Imagens inanimadas, descarnadas, anônimas e fragmentárias, do corpóreo, ora envolvendo despojos reais (como os crânios e dentes de boi), ora simulando-os (como no caso dos ossos em mármore carrara ou das (pseudo)cartilagens e peles em cera e resina), que seriam contrastadas, porém, por um outro tipo de rastro figural. Por um conjunto de trabalhos produzidos a partir do registro de uma presença física direta. Como é o caso das reproduções tomográficas, obtidas por exames via ressonância magnética, e retrabalhadas em camadas de vidro, ou em outros materiais, de que é exemplar o grande rosto, oco, fatiado, e virado para o chão, exibido na mostra Território expandido, do Sesc de São Paulo, em 1999.

É o caso, também, dos perfis do artista e de seus familiares, exibidos em 1998 no Paço Imperial, e feitos em vidro, com lâminas recortadas e dispostas em sequência regular. Ou, ainda, dos moldes de gesso do próprio rosto, a partir dos quais Venosa construiu, em primeiro lugar, uma tábua das distâncias que parecem singularizá-lo, e, em seguida, uma espécie de malha hexagonal de pontos de referência, que originaria, por sua vez, um duplo desdobramento na exposição de 1999 da Galeria Camargo Vilaça. De um lado, uma massa sólida, no chão, com pinos de alturas diferentes e, de outro, uma malha suspensa de esferas oxidadas de ferro, correspondendo esses pinos e esferas a cada um dos pontos mapeados no rosto.

Essa tensão entre rastros corporais contraditórios, configuraria, ao longo do conjunto da obra de Venosa, uma de suas linhas mestras. Estruturaria, ainda, de modo particular, trabalhos isolados e momentos distintos dessa trajetória. Daí Ronaldo Brito falar em “fósseis vivos” com relação às peças dos anos 1980 e Lorenzo Mammi chamar atenção, nas do começo dos anos 1990, para a dominância de “elementos em que o ser vivo se confunde com a coisa inanimada”.

Daí o conjunto de perfis vítreos que, de um lado, parecem individualizar, guardar a presença corporal do retratado, e, de outro, se aproximam a máscaras mortuárias anonimizadoras. Um efeito desrealizador semelhante àquele das imagens obtidas por exploração radiológica, por desdobramento em fatias ou por uma espécie de pontilhismo escultórico como acontece nos grandes rostos feitos de bolas e pinos oxidados de 1999. Animação do imóvel, de um lado; objetivação do que se afigura ainda vivo, de outro.

Angelo Venosa parece dialogar, nesse sentido, guardadas as diferenças evidentes, com algumas das paisagens corporais dominantes nas artes visuais modernas e contemporâneas.
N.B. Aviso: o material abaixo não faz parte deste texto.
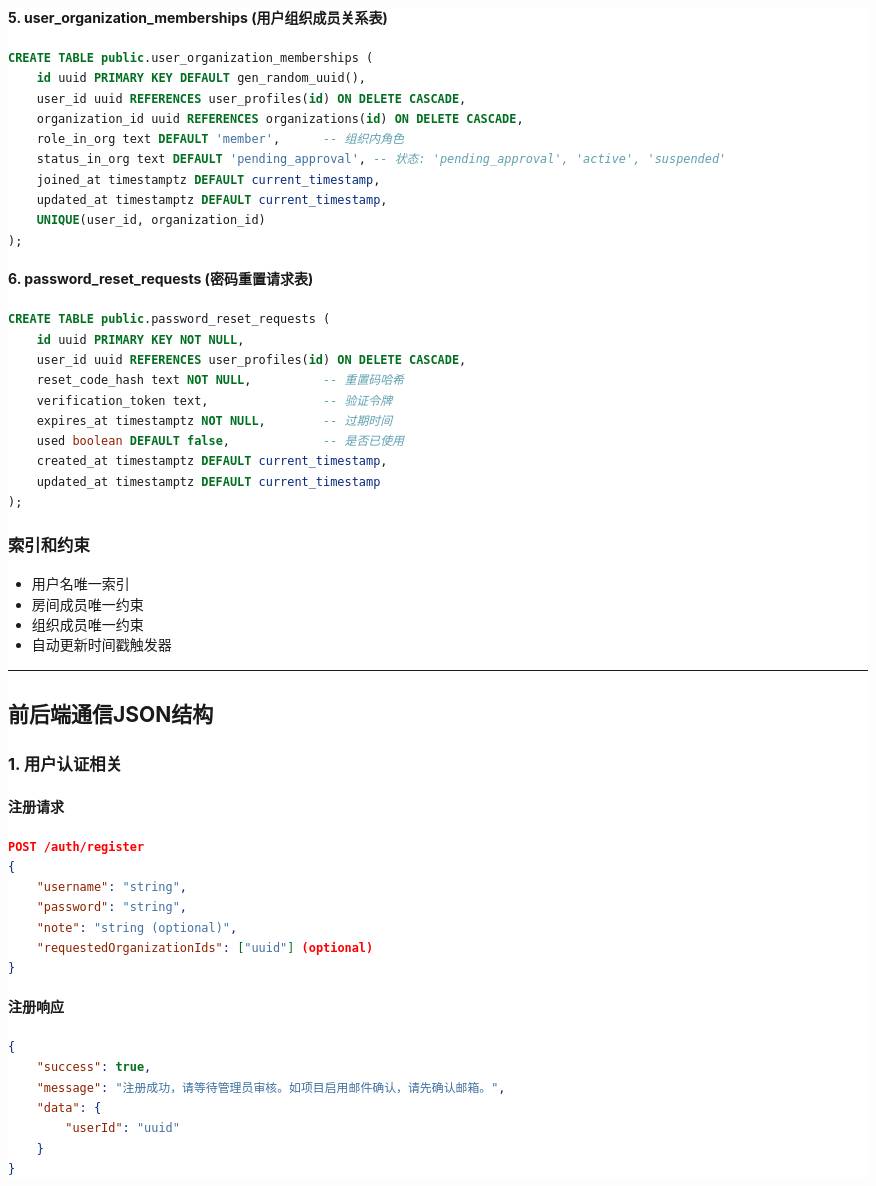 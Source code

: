 #### 5. user_organization_memberships (用户组织成员关系表)
```sql
CREATE TABLE public.user_organization_memberships (
    id uuid PRIMARY KEY DEFAULT gen_random_uuid(),
    user_id uuid REFERENCES user_profiles(id) ON DELETE CASCADE,
    organization_id uuid REFERENCES organizations(id) ON DELETE CASCADE,
    role_in_org text DEFAULT 'member',      -- 组织内角色
    status_in_org text DEFAULT 'pending_approval', -- 状态: 'pending_approval', 'active', 'suspended'
    joined_at timestamptz DEFAULT current_timestamp,
    updated_at timestamptz DEFAULT current_timestamp,
    UNIQUE(user_id, organization_id)
);
```

#### 6. password_reset_requests (密码重置请求表)
```sql
CREATE TABLE public.password_reset_requests (
    id uuid PRIMARY KEY NOT NULL,
    user_id uuid REFERENCES user_profiles(id) ON DELETE CASCADE,
    reset_code_hash text NOT NULL,          -- 重置码哈希
    verification_token text,                -- 验证令牌
    expires_at timestamptz NOT NULL,        -- 过期时间
    used boolean DEFAULT false,             -- 是否已使用
    created_at timestamptz DEFAULT current_timestamp,
    updated_at timestamptz DEFAULT current_timestamp
);
```

### 索引和约束
- 用户名唯一索引
- 房间成员唯一约束
- 组织成员唯一约束
- 自动更新时间戳触发器

---

## 前后端通信JSON结构

### 1. 用户认证相关

#### 注册请求
```json
POST /auth/register
{
    "username": "string",
    "password": "string",
    "note": "string (optional)",
    "requestedOrganizationIds": ["uuid"] (optional)
}
```

#### 注册响应
```json
{
    "success": true,
    "message": "注册成功，请等待管理员审核。如项目启用邮件确认，请先确认邮箱。",
    "data": {
        "userId": "uuid"
    }
}
```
Nesse sentido, destacam-se os muitos trabalhos das últimas décadas do século XX envolvendo anatomias médicas, marcas corporais, impressões digitais, partes do corpo, moldes faciais. Ou, de modo diacronicamente mais amplo, exemplos como os das séries de cabeças trabalhadas por Brancusi e Giacometti, como as radiografias usadas por Meret Oppenheim, ou também uma obra como Booster (1967), espécie de retrato do artista enquanto esqueleto, de Robert Rauschenberg. Além dos autorretratos com esqueletos, dos anos 1980, de Selena Trieff, do crânio desenhado a chumbo por Gabriel Orozco, em 1997, dos trabalhos quase de taxidermista de Damien Hirst, com os seus crânios e cadáveres de animais expostos em vitrines, ou os de Christine Borland, como Os mortos ensinam os vivos (1997), em torno de cabeças, máscaras mortuárias e moldes anatômicos extraídos de um Instituto de Anatomia, de Munich, ou From life (1994–1996), todo ele em torno das possibilidades de identificação e reconstituição figural de um esqueleto asiático comprado (fácil e legalmente) pela artista.

Mas é com uma das categorias tradicionais da pintura de naturezas mortas — as Vanitas — e sobretudo com um de seus motivos-padrão — o crânio (desdobrado em ossos, esqueletos, perfis, radiografias) — que essa paisagem corporal óssea, anatômica, mortuária, de Venosa, parece se relacionar de modo mais intenso. De um lado, aspecto mais evidente dessa relação, por meio de uma consciência intensificada da transitoriedade, e da exposição-em-variação de um motivo temporal comum. De outro lado, e lembrando que Angelo Venosa iniciou a sua formação como artista voltando-se para a pintura, há o recurso ao memento mori, e suas formas diversas de apropriação das Vanitas, o que permite a ele uma especulação voltada para duas de suas formas de experiência plástica.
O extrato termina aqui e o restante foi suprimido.